For the study, the researchers used five habits to measure the quality of sleep, with each factor being assigned zero or one point, and the maximum being five points, which indicated the highest quality of sleep.
These habits included:
- seven or eight hours of sleep a night
- difficulty falling asleep, no more than twice a week
- trouble staying asleep, no more than twice a week
- not using any sleep medication
- feeling well rested when waking up at least five days a week
The participants were followed for an average of 4.3 years, during which 8681 of them died. Of the deaths, 30% were from cardiovascular disease, 24% were from cancer and 46% were due to other causes.
Can healthy sleep habits boost longevity?
“Compared to individuals who had zero to one favorable sleep factor, those who had all five were 30% less likely to die for any reason, 21% less likely to die from cardiovascular disease, 19% less likely to die from cancer, and 40% less likely to die of causes other than heart disease or cancer.”
According to the authors of the study, participants with the healthiest sleep habits faced a 30% reduced risk of death, with the study also suggesting that 8% of deaths from any cause could be attributed to poor sleep patterns.
Speaking on the study’s findings, Frank Qian, an internal medicine resident physician at Beth Israel Deaconess Medical Centre in Boston, America, a clinical fellow in medicine at Harvard Medical School, and co-author of the study, said that sometimes healthy sleep goes beyond getting 7–8 hours of sleep a day,
“I think these findings emphasize that just getting enough hours of sleep isn’t sufficient. You really have to have restful sleep and not have much trouble falling and staying asleep.”
Improving your sleep habits
While Qian and his team do acknowledge that more research is needed to confirm the findings, especially because the sleep habits were self-reported and not objectively measured or verified, they still hope that individuals will be more conscious of the role that sleep plays in their overall health and longevity.

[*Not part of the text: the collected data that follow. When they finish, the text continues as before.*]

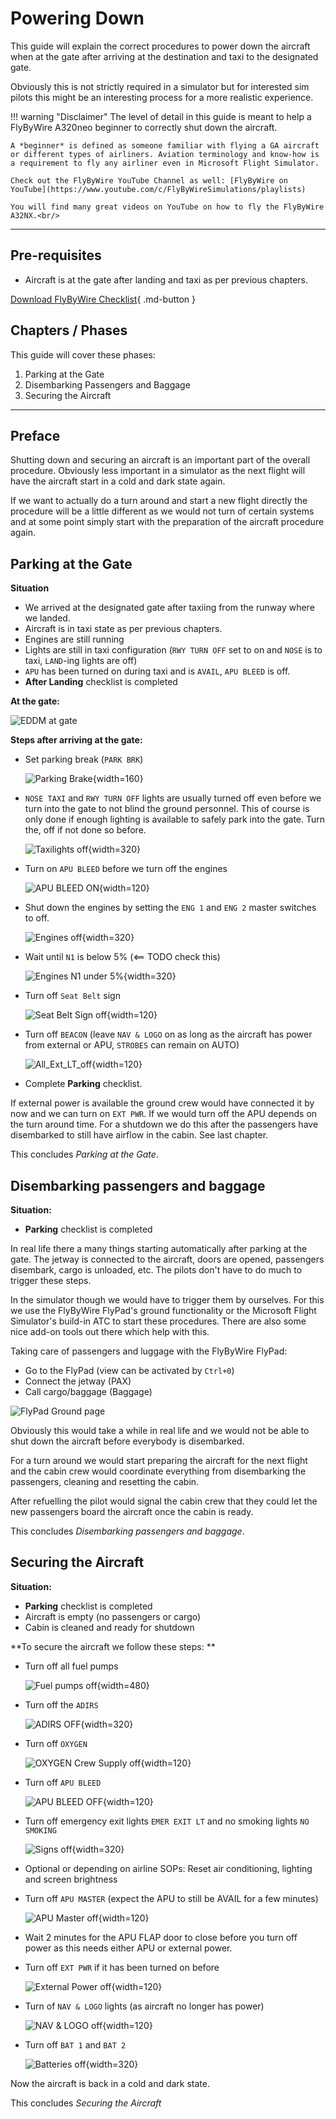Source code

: # Powering Down

This guide will explain the correct procedures to power down the aircraft when at the gate after arriving at the destination and taxi to the designated gate.

Obviously this is not strictly required in a simulator but for interested sim pilots this might be an interesting process for a more realistic experience.

!!! warning "Disclaimer"
    The level of detail in this guide is meant to help a FlyByWire A320neo
    beginner to correctly shut down the aircraft.

    A *beginner* is defined as someone familiar with flying a GA aircraft
    or different types of airliners. Aviation terminology and know-how is
    a requirement to fly any airliner even in Microsoft Flight Simulator.

    Check out the FlyByWire YouTube Channel as well: [FlyByWire on YouTube](https://www.youtube.com/c/FlyByWireSimulations/playlists)

    You will find many great videos on YouTube on how to fly the FlyByWire A32NX.<br/>

---

## Pre-requisites

- Aircraft is at the gate after landing and taxi as per previous chapters.

[Download FlyByWire Checklist](../assets/FBW_A32NX_CHECKLIST.pdf){ .md-button }

## Chapters / Phases

This guide will cover these phases:

1. Parking at the Gate
2. Disembarking Passengers and Baggage
3. Securing the Aircraft

---


## Preface
Shutting down and securing an aircraft is an important part of the overall procedure. Obviously less important in a simulator as the next flight will have the aircraft start in a cold and dark state again.

If we want to actually do a turn around and start a new flight directly the procedure will be a little different as we would not turn of certain systems and at some point simply start with the preparation of the aircraft procedure again.

## Parking at the Gate

**Situation**

- We arrived at the designated gate after taxiing from the runway where we landed.
- Aircraft is in taxi state as per previous chapters.
- Engines are still running
- Lights are still in taxi configuration (`RWY TURN OFF` set to on and `NOSE` is to taxi, `LAND`-ing lights are off)
- `APU` has been turned on during taxi and is `AVAIL`, `APU BLEED` is off.
- **After Landing** checklist is completed


**At the gate:**

![EDDM at gate](../assets/beginner-guide/powering-down/EDDM_at_gate.png "EDDM at gate")

**Steps after arriving at the gate:**

- Set parking break (`PARK BRK`)

    ![Parking Brake](../assets/beginner-guide/powering-down/Parking_Brake.png "Parking Brake"){width=160}

- `NOSE TAXI` and `RWY TURN OFF` lights are usually turned off even before we turn into the gate to not blind the ground personnel. This of course is only done if enough lighting is available to safely park into the gate. Turn the, off if not done so before.

    ![Taxilights off](../assets/beginner-guide/powering-down/Lights_Taxi_off.png "Taxilights off"){width=320}

- Turn on `APU BLEED` before we turn off the engines

    ![APU BLEED ON](../assets/beginner-guide/powering-down/APU_BLEED_on.png "APU BLEED ON"){width=120}

- Shut down the engines by setting the `ENG 1` and `ENG 2` master switches to off.

    ![Engines off](../assets/beginner-guide/powering-down/ENG_off.png "Engines off"){width=320}

- Wait until `N1` is below 5% (<== TODO check this)

    ![Engines N1 under 5%](../assets/beginner-guide/powering-down/ENG_N1_u5.png "Engines N1 under 5%"){width=320}

- Turn off `Seat Belt` sign

    ![Seat Belt Sign off](../assets/beginner-guide/powering-down/Seatbelt_off.png "Seat Belt Sign off"){width=120}

- Turn off `BEACON` (leave `NAV & LOGO` on as long as the aircraft has power from external or APU, `STROBES` can remain on AUTO)

    ![All_Ext_LT_off](../assets/beginner-guide/powering-down/Beacon_off.png){width=120}

- Complete **Parking** checklist.

If external power is available the ground crew would have connected it by now and we can turn on `EXT PWR`. If we would turn off the APU depends on the turn around time. For a shutdown we do this after the passengers have disembarked to still have airflow in the cabin. See last chapter.

This concludes *Parking at the Gate*.

## Disembarking passengers and baggage

**Situation:**

- **Parking** checklist is completed

In real life there a many things starting automatically after parking at the gate. The jetway is connected to the aircraft, doors are opened, passengers disembark, cargo is unloaded, etc. The pilots don't have to do much to trigger these steps.

In the simulator though we would have to trigger them by ourselves. For this we use the FlyByWire FlyPad's ground functionality or the Microsoft Flight Simulator's build-in ATC to start these procedures. There are also some nice add-on tools out there which help with this.

Taking care of passengers and luggage with the FlyByWire FlyPad:

- Go to the FlyPad (view can be activated by `Ctrl+0`)
- Connect the jetway (PAX)
- Call cargo/baggage (Baggage)

![FlyPad Ground page](../assets/beginner-guide/powering-down/FlyPad_Ground.png "FlyPad Ground page")

Obviously this would take a while in real life and we would not be able to shut down the aircraft before everybody is disembarked.

For a turn around we would start preparing the aircraft for the next flight and the cabin crew would coordinate everything from disembarking the passengers, cleaning and resetting the cabin.

After refuelling the pilot would signal the cabin crew that they could let the new passengers board the aircraft once the cabin is ready.

This concludes *Disembarking passengers and baggage*.

## Securing the Aircraft

**Situation:**

- **Parking** checklist is completed
- Aircraft is empty (no passengers or cargo)
- Cabin is cleaned and ready for shutdown

**To secure the aircraft we follow these steps: **

- Turn off all fuel pumps

    ![Fuel pumps off](../assets/beginner-guide/powering-down/FUEL_PUMS_off.png "Fuel pumps off"){width=480}

- Turn off the `ADIRS`

    ![ADIRS OFF](../assets/beginner-guide/powering-down/ADIRS.png "ADIRS OFF"){width=320}

- Turn off `OXYGEN`

    ![OXYGEN Crew Supply off](../assets/beginner-guide/powering-down/OXYGEN_Crew_Supply.png "OXYGEN Crew Supply off"){width=120}

- Turn off `APU BLEED`

    ![APU BLEED OFF](../assets/beginner-guide/powering-down/APU_BLEED_off.png "APU BLEED OFF"){width=120}

- Turn off emergency exit lights `EMER EXIT LT` and no smoking lights `NO SMOKING`

    ![Signs off](../assets/beginner-guide/powering-down/SIGNS_Off.png "Signs off"){width=320}

- Optional or depending on airline SOPs: Reset air conditioning, lighting and screen brightness
- Turn off `APU MASTER` (expect the APU to still be AVAIL for a few minutes)

    ![APU Master off](../assets/beginner-guide/powering-down/APU_Master_off.png "APU Master off"){width=120}

- Wait 2 minutes for the APU FLAP door to close before you turn off power as this needs either APU or external power.
- Turn off `EXT PWR` if it has been turned on before

    ![External Power off](../assets/beginner-guide/powering-down/EXT_PWR_off.png "External Power off"){width=120}

- Turn of `NAV & LOGO` lights (as aircraft no longer has power)

    ![NAV & LOGO off](../assets/beginner-guide/powering-down/NAV_off_1.png "NAV & LOGO off"){width=120}

- Turn off `BAT 1` and `BAT 2`

    ![Batteries off](../assets/beginner-guide/powering-down/BAT_off.png "Batteries off"){width=320}

Now the aircraft is back in a cold and dark state.

This concludes *Securing the Aircraft*

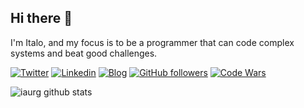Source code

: ## Hi there 👋

I'm Italo, and my focus is to be a programmer that can code complex systems and beat good challenges.

[![Twitter](https://img.shields.io/badge/-Twitter-222222?style=flat-square&logo=twitter&logoColor=white&link=https://twitter.com/EngincanVeske)](https://twitter.com/iaurg)
[![Linkedin](https://img.shields.io/badge/-LinkedIn-222222?style=flat-square&logo=Linkedin&logoColor=white&link=https://www.linkedin.com/in/iaurg/)](https://www.linkedin.com/in/iaurg/)
[![Blog](https://img.shields.io/badge/-Blog-222222?style=flat-square&logo=Ghost&logoColor=white&link=https://segredo.dev)](https://segredo.dev/)
[![GitHub followers](https://img.shields.io/github/followers/iaurg.svg?style=social&label=Follow&maxAge=2592000)](https://github.com/iaurg?tab=followers)
[![Code Wars](https://www.codewars.com/users/iaurg/badges/micro)](https://www.codewars.com/users/iaurg)


![iaurg github stats](https://github-readme-stats.vercel.app/api?username=iaurg&show_icons=true&title_color=fff&icon_color=FFCC00&text_color=9f9f9f&bg_color=151515)

<!--
**iaurg/iaurg** is a ✨ _special_ ✨ repository because its `README.md` (this file) appears on your GitHub profile.

Here are some ideas to get you started:

- 🔭 I’m currently working on ...
- 🌱 I’m currently learning ...
- 👯 I’m looking to collaborate on ...
- 🤔 I’m looking for help with ...
- 💬 Ask me about ...
- 📫 How to reach me: ...
- 😄 Pronouns: ...
- ⚡ Fun fact: ...
-->

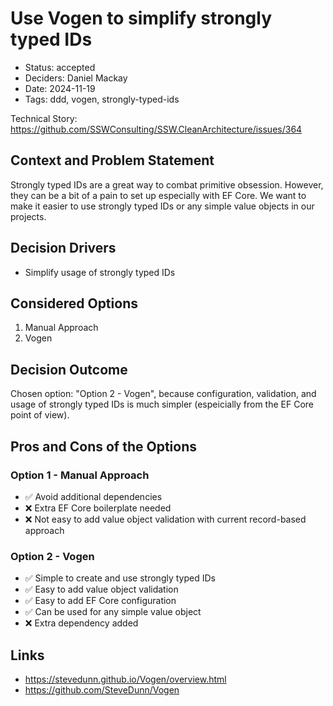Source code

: # Use Vogen to simplify strongly typed IDs

- Status: accepted
- Deciders: Daniel Mackay
- Date: 2024-11-19
- Tags: ddd, vogen, strongly-typed-ids

Technical Story: https://github.com/SSWConsulting/SSW.CleanArchitecture/issues/364

## Context and Problem Statement

Strongly typed IDs are a great way to combat primitive obsession. However, they can be a bit of a pain to set up especially with EF Core. We want to make it easier to use strongly typed IDs or any simple value objects in our projects.

## Decision Drivers <!-- optional -->

- Simplify usage of strongly typed IDs

## Considered Options

1. Manual Approach
2. Vogen

## Decision Outcome

Chosen option: "Option 2 - Vogen", because configuration, validation, and usage of strongly typed IDs is much simpler (espeicially from the EF Core point of view).

## Pros and Cons of the Options <!-- optional -->

### Option 1 - Manual Approach

- ✅ Avoid additional dependencies
- ❌ Extra EF Core boilerplate needed
- ❌ Not easy to add value object validation with current record-based approach

### Option 2 - Vogen

- ✅ Simple to create and use strongly typed IDs
- ✅ Easy to add value object validation
- ✅ Easy to add EF Core configuration
- ✅ Can be used for any simple value object
- ❌ Extra dependency added

## Links

- https://stevedunn.github.io/Vogen/overview.html
- https://github.com/SteveDunn/Vogen
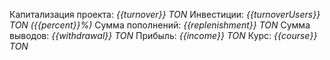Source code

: Капитализация проекта: _{{turnover}} TON_
Инвестиции: _{{turnoverUsers}} TON ({{percent}}%)_
Сумма пополнений: _{{replenishment}} TON_
Сумма выводов: _{{withdrawal}} TON_
Прибыль: _{{income}} TON_
Курс: _{{course}} TON_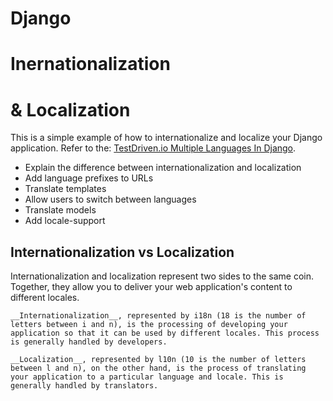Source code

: # Django 
# Inernationalization 
# & Localization

This is a simple example of how to internationalize and localize your Django application.
Refer to the:  [TestDriven.io Multiple Languages In Django](https://testdriven.io/blog/multiple-languages-in-django/).


  * Explain the difference between internationalization and localization
  * Add language prefixes to URLs
  * Translate templates
  * Allow users to switch between languages
  * Translate models
  * Add locale-support



## Internationalization vs Localization

Internationalization and localization represent two sides to the same coin. Together, they allow you to deliver your web application's content to different locales.

    __Internationalization__, represented by i18n (18 is the number of letters between i and n), is the processing of developing your application so that it can be used by different locales. This process is generally handled by developers.

    __Localization__, represented by l10n (10 is the number of letters between l and n), on the other hand, is the process of translating your application to a particular language and locale. This is generally handled by translators.
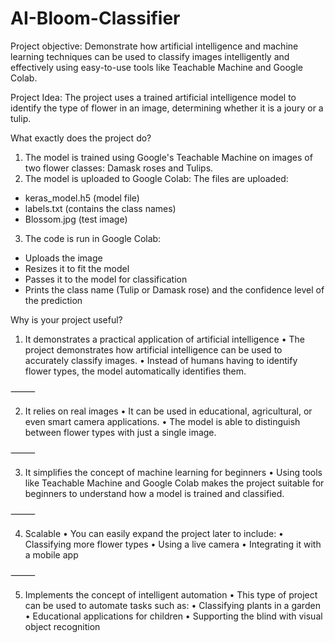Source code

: # AI-Bloom-Classifier
Project objective:
Demonstrate how artificial intelligence and machine learning techniques can be used to classify images intelligently and effectively using easy-to-use tools like Teachable Machine and Google Colab.

Project Idea:
The project uses a trained artificial intelligence model to identify the type of flower in an image, determining whether it is a joury or a tulip.

What exactly does the project do?

1. The model is trained using Google's Teachable Machine on images of two flower classes: Damask roses and Tulips.
2. The model is uploaded to Google Colab:
The files are uploaded:
* keras_model.h5 (model file)
* labels.txt (contains the class names)
* Blossom.jpg (test image)
3. The code is run in Google Colab:
* Uploads the image
* Resizes it to fit the model
* Passes it to the model for classification
* Prints the class name (Tulip or Damask rose) and the confidence level of the prediction
 

Why is your project useful?

1. It demonstrates a practical application of artificial intelligence
• The project demonstrates how artificial intelligence can be used to accurately classify images.
• Instead of humans having to identify flower types, the model automatically identifies them.

⸻

2. It relies on real images
• It can be used in educational, agricultural, or even smart camera applications.
• The model is able to distinguish between flower types with just a single image.

⸻

3. It simplifies the concept of machine learning for beginners
• Using tools like Teachable Machine and Google Colab makes the project suitable for beginners to understand how a model is trained and classified.

⸻

4. Scalable
• You can easily expand the project later to include:
• Classifying more flower types
• Using a live camera
• Integrating it with a mobile app

⸻

5. Implements the concept of intelligent automation
• This type of project can be used to automate tasks such as:
• Classifying plants in a garden
• Educational applications for children
• Supporting the blind with visual object recognition
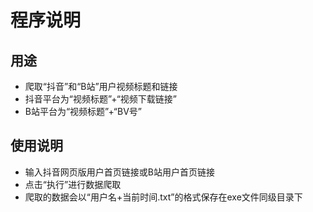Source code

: # 程序说明

## 用途

-   爬取“抖音”和“B站”用户视频标题和链接
-   抖音平台为“视频标题”+“视频下载链接”
-   B站平台为“视频标题”+“BV号”

## 使用说明

-   输入抖音网页版用户首页链接或B站用户首页链接
-   点击“执行”进行数据爬取
-   爬取的数据会以“用户名+当前时间.txt”的格式保存在exe文件同级目录下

“Even from a young age, if people can develop these good sleep habits of getting enough sleep, making sure they are sleeping without too many distractions and have good sleep hygiene overall, it can greatly benefit their overall long-term health,” he says.
If you’re hoping to improve your sleep and develop better sleep habits, then try this easy and effective nighttime routine courtesy of Dr. Yashica Khalawan, a South African-based general practitioner.
- Eat dinner 3 hours before bedtime.
- Avoid the foods mentioned.
- 1 hour before bedtime, switch off all devices. Limit liquid intake to avoid bathroom trips.
- Listen to relaxing music and take a warm bath/shower. The cooling of body temperature helps signal sleep.
- Create an environment that supports sleep:
- Room temp 68 degrees Fahrenheit
- Darken the room
- Sound machine to block out outside noise
- Invest in a quality mattress and pillow that supports the alignment of the spine
- During the night, avoid checking the time, as this increases anxiety about sleep.